■ What you should do ■
In the data below, find each line containing the string "Robinson" and return it.

■ Input for this task ■
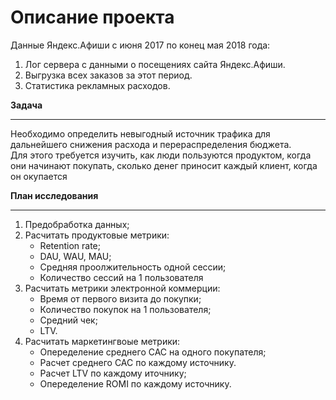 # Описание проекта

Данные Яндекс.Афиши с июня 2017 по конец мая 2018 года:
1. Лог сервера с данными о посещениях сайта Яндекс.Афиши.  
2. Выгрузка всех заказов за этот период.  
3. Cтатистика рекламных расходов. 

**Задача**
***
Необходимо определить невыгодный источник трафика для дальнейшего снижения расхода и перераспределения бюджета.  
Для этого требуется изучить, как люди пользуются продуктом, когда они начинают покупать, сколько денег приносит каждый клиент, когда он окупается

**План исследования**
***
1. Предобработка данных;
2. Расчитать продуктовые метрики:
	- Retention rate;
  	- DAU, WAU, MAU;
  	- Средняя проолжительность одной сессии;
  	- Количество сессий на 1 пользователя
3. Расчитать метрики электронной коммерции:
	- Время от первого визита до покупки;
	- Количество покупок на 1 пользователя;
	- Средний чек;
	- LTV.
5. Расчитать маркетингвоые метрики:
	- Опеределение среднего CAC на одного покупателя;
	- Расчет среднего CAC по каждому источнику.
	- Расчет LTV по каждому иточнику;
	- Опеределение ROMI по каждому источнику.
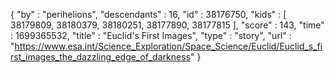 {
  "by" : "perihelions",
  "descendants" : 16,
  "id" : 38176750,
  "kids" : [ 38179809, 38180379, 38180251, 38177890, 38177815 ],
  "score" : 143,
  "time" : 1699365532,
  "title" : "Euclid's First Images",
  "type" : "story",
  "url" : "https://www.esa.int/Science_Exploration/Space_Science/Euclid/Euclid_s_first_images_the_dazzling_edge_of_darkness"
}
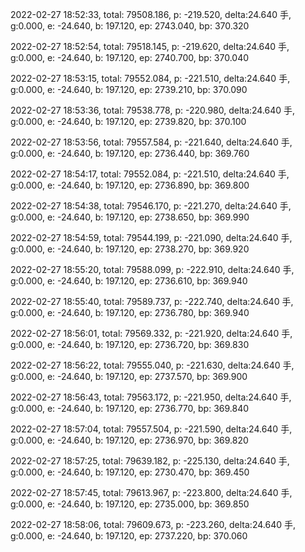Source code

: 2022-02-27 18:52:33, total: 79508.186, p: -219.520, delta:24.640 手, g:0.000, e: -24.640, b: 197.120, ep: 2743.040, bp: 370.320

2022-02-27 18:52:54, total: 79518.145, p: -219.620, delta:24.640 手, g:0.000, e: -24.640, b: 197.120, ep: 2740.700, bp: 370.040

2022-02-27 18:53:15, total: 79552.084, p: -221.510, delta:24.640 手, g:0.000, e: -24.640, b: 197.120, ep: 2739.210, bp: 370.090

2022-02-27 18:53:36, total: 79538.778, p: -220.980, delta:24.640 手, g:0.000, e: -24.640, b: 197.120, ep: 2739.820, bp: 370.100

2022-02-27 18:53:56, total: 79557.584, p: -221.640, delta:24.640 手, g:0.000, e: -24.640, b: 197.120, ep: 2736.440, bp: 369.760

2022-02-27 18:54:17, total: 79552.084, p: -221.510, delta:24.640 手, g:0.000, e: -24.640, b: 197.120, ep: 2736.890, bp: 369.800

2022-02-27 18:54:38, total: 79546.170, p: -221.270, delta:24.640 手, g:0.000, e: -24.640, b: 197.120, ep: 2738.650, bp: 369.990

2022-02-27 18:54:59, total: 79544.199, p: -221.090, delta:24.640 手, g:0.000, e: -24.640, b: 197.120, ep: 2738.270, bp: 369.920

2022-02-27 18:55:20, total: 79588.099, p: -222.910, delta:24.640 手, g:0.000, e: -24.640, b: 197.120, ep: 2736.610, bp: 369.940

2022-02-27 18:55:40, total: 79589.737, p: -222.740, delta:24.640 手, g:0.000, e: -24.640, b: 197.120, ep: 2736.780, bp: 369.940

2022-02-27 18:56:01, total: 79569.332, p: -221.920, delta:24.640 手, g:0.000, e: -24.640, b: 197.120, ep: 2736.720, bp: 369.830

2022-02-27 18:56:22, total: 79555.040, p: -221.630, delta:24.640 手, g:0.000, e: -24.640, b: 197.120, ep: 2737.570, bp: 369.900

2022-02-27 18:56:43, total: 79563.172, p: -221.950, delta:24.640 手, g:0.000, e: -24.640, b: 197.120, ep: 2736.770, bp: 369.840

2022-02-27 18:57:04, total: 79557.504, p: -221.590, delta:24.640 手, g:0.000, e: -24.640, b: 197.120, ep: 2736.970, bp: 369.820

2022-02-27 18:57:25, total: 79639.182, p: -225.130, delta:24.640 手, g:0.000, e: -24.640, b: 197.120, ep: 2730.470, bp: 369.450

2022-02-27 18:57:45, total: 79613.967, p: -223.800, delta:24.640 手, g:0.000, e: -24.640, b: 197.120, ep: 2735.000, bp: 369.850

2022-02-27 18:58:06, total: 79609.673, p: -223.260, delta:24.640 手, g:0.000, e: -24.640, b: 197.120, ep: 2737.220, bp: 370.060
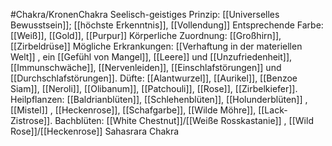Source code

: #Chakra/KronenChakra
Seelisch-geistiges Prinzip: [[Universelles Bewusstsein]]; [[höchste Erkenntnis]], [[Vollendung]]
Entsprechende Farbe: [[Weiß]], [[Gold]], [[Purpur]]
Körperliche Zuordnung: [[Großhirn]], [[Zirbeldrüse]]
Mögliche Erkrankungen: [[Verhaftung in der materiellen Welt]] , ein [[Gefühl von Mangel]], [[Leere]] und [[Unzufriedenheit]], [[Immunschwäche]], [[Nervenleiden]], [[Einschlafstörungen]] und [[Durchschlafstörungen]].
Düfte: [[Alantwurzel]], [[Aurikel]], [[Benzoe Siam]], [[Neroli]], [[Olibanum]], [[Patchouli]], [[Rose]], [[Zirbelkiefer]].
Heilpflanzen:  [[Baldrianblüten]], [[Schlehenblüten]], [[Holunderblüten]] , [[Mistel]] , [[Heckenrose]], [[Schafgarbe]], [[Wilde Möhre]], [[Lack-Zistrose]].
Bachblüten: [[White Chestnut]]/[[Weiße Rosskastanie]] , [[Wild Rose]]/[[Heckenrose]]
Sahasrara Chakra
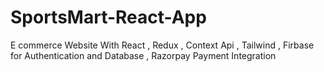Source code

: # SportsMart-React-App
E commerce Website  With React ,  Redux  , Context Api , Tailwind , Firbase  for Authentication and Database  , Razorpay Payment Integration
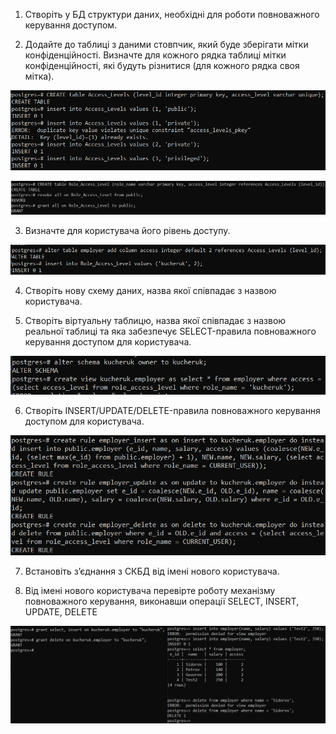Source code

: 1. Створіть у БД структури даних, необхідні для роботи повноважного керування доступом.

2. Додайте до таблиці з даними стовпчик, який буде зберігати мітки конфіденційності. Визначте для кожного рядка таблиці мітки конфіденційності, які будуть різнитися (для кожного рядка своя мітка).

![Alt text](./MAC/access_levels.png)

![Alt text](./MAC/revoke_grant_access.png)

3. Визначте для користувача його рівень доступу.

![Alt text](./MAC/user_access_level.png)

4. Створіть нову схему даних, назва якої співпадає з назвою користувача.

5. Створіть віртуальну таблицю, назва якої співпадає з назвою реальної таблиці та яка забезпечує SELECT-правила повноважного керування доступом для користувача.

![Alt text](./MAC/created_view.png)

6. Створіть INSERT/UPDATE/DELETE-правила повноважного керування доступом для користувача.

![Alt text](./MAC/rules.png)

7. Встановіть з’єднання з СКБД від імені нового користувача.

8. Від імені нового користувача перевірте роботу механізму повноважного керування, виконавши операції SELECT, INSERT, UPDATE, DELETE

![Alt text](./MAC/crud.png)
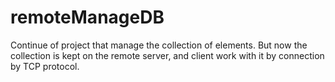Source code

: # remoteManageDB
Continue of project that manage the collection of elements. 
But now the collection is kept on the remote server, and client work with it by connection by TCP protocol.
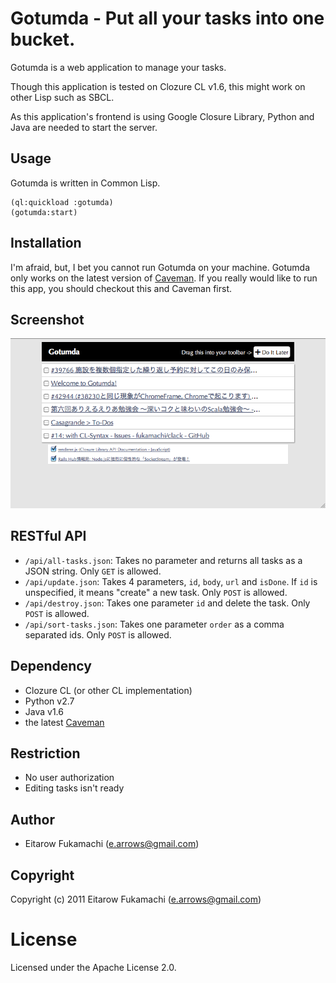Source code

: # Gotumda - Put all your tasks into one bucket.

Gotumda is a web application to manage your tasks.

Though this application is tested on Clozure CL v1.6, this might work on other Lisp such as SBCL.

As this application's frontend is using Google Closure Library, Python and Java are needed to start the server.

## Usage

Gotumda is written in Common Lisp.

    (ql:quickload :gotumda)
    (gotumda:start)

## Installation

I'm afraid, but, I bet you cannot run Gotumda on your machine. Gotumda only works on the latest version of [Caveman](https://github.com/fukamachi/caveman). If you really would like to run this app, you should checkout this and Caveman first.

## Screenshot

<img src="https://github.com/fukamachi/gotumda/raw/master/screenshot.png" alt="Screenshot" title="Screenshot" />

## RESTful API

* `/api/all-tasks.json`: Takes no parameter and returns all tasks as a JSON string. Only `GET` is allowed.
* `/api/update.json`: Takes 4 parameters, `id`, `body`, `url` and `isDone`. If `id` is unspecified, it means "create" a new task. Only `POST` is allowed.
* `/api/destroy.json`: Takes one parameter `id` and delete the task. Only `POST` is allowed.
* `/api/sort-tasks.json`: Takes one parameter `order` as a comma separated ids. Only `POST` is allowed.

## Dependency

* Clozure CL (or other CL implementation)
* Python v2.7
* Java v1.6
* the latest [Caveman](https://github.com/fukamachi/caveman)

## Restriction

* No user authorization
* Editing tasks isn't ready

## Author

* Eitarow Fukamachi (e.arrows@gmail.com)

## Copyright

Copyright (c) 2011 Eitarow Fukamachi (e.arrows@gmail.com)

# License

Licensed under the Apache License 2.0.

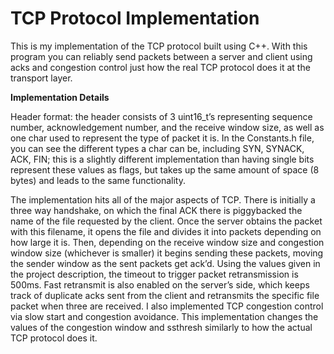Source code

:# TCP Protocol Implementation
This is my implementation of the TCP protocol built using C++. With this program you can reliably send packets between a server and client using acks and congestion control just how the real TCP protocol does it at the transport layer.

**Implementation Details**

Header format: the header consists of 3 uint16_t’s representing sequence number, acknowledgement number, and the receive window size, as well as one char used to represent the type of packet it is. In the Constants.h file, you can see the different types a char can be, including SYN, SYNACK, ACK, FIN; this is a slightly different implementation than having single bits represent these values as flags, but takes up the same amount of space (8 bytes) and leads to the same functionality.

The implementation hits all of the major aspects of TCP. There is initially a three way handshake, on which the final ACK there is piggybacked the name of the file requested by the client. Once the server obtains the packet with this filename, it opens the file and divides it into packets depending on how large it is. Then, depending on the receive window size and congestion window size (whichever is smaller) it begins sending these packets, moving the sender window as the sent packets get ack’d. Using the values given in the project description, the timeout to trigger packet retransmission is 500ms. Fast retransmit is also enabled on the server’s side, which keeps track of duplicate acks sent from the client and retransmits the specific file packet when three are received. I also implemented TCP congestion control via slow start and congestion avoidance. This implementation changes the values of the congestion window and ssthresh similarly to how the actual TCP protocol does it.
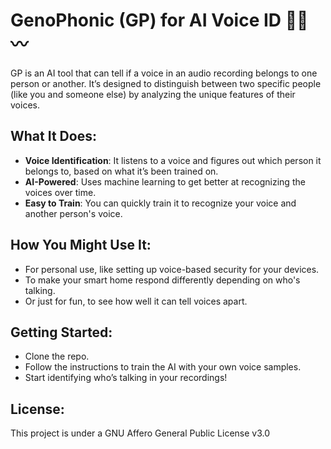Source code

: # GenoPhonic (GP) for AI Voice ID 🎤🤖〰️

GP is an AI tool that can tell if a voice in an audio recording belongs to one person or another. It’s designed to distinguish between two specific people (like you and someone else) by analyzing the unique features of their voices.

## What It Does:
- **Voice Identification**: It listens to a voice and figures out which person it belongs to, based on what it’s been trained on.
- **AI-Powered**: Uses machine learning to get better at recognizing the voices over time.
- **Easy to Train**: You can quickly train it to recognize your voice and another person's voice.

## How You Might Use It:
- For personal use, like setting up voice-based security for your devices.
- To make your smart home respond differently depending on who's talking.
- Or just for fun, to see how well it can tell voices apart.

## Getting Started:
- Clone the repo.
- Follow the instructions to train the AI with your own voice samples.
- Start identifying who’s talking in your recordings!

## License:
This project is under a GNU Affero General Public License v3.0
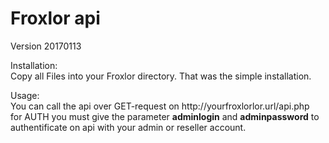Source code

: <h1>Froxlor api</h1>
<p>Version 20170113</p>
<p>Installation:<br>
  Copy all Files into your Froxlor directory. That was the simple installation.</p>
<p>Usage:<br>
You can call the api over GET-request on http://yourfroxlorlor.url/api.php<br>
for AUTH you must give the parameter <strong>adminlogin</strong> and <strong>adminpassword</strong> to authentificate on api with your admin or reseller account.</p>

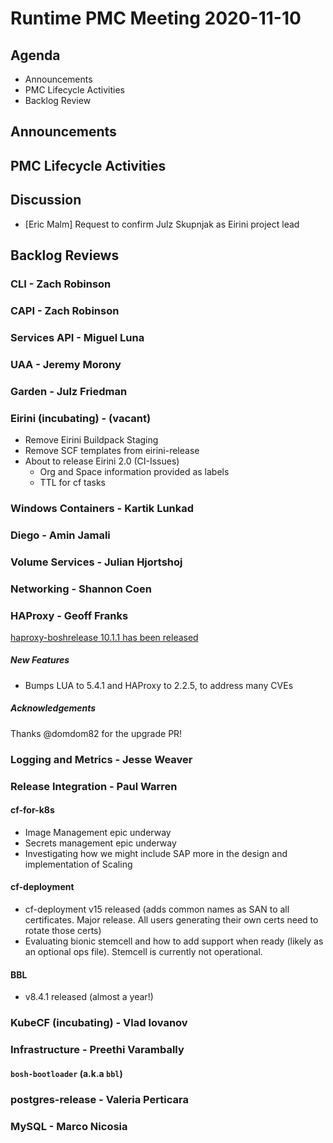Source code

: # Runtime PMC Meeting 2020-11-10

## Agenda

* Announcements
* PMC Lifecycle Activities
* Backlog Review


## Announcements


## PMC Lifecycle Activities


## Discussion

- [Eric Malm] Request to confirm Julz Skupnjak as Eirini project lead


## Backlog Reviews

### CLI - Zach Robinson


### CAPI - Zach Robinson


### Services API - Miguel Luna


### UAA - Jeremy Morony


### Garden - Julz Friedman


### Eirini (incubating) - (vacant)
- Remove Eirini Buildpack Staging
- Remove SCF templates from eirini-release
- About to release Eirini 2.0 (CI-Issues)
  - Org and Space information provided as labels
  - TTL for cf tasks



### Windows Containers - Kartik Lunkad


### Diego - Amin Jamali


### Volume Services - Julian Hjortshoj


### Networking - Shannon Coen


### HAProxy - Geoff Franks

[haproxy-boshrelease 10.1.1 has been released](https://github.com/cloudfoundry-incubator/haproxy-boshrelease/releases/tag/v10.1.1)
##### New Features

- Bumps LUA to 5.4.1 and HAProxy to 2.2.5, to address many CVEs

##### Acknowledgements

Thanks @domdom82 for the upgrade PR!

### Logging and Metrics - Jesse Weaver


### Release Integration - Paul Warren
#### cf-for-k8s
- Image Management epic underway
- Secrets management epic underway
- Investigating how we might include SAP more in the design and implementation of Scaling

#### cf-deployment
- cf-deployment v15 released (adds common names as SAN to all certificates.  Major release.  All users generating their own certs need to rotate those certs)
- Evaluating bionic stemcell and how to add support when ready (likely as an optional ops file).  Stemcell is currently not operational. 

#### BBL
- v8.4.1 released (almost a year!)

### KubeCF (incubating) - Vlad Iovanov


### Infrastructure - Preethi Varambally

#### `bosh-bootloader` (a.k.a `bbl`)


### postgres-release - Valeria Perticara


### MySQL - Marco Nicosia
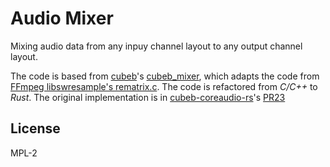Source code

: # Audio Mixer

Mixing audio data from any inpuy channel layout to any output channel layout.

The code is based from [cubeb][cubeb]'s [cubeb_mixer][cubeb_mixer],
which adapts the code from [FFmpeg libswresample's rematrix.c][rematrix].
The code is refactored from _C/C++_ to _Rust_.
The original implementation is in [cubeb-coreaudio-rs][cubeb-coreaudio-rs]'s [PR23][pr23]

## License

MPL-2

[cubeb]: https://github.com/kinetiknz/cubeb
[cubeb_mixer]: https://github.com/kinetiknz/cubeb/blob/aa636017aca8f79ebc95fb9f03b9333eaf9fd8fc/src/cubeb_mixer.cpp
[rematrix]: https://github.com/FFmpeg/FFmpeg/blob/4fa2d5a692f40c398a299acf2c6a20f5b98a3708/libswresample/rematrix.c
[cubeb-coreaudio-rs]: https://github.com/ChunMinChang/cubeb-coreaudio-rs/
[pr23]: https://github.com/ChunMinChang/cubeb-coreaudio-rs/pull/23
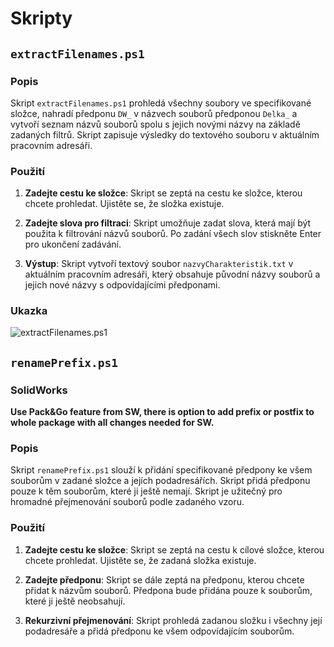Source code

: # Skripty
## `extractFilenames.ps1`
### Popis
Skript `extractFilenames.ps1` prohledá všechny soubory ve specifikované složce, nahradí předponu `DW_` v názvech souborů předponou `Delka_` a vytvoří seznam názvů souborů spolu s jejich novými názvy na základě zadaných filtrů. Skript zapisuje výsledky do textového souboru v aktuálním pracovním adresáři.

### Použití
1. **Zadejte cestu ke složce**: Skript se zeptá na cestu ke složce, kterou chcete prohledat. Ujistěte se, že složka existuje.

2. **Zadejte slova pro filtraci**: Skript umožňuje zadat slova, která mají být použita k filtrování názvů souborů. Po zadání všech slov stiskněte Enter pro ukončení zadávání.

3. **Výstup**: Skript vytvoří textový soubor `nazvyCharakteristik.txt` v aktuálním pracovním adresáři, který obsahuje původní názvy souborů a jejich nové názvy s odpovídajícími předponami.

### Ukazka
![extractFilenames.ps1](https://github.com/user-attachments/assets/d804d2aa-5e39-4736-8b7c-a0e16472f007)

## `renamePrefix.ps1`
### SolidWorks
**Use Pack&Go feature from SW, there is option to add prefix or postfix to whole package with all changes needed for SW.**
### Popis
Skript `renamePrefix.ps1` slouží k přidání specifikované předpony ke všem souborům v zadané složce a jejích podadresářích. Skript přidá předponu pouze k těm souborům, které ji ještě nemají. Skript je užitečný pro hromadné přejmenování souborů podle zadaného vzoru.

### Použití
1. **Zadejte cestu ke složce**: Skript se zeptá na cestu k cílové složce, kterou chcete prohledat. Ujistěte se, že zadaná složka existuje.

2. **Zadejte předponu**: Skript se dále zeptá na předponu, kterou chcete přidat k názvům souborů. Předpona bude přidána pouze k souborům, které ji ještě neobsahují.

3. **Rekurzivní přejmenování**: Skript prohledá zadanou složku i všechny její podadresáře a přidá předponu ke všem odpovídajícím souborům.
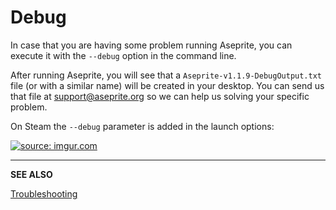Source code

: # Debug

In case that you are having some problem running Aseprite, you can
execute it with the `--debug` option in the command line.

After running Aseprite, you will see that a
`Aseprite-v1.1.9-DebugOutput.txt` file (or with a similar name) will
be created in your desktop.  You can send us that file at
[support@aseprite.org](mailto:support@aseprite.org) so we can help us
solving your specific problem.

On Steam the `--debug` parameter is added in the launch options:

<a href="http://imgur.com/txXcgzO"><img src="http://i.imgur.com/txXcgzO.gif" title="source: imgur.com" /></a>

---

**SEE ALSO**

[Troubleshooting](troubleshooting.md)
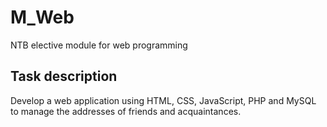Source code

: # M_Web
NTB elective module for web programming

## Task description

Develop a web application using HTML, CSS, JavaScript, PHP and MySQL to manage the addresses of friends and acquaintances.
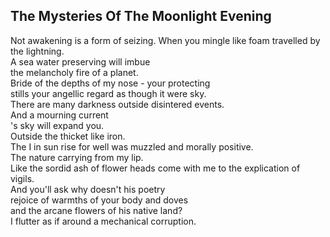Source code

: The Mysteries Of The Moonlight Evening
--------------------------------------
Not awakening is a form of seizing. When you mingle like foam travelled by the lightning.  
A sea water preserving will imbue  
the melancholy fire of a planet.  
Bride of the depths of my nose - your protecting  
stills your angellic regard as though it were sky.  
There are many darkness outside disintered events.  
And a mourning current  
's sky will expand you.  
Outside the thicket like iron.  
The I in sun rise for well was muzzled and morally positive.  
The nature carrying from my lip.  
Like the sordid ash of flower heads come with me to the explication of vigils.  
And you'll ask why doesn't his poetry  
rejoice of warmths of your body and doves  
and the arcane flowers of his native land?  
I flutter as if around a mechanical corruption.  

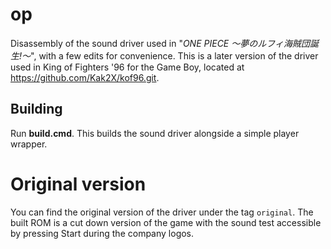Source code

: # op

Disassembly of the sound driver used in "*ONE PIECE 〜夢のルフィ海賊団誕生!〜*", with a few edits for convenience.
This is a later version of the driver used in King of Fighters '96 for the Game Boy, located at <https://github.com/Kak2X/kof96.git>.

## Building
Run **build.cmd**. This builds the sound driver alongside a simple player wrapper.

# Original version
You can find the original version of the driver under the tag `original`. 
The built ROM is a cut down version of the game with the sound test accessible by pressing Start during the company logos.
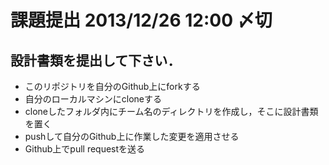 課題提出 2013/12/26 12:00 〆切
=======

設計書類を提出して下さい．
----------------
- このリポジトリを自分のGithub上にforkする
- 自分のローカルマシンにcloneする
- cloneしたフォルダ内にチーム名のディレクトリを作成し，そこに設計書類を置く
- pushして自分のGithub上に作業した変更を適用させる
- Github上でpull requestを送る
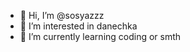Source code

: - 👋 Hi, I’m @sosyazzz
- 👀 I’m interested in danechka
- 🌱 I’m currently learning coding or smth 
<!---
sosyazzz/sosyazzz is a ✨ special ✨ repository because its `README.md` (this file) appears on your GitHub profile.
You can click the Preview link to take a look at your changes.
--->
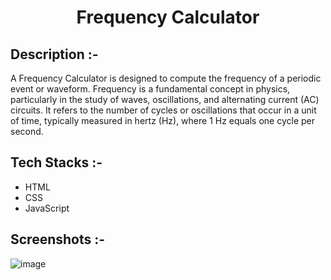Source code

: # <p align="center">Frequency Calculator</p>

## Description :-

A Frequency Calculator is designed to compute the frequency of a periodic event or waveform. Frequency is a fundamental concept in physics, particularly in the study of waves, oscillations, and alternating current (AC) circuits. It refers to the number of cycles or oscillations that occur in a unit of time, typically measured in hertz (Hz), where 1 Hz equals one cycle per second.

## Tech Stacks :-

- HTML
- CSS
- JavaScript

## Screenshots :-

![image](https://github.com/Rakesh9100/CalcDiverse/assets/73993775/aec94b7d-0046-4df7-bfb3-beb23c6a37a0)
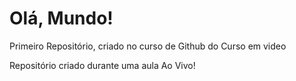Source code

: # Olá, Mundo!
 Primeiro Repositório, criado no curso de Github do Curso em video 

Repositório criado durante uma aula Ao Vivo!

■ Final answer ■
### CLI - Zach Robinson
### CAPI - Zach Robinson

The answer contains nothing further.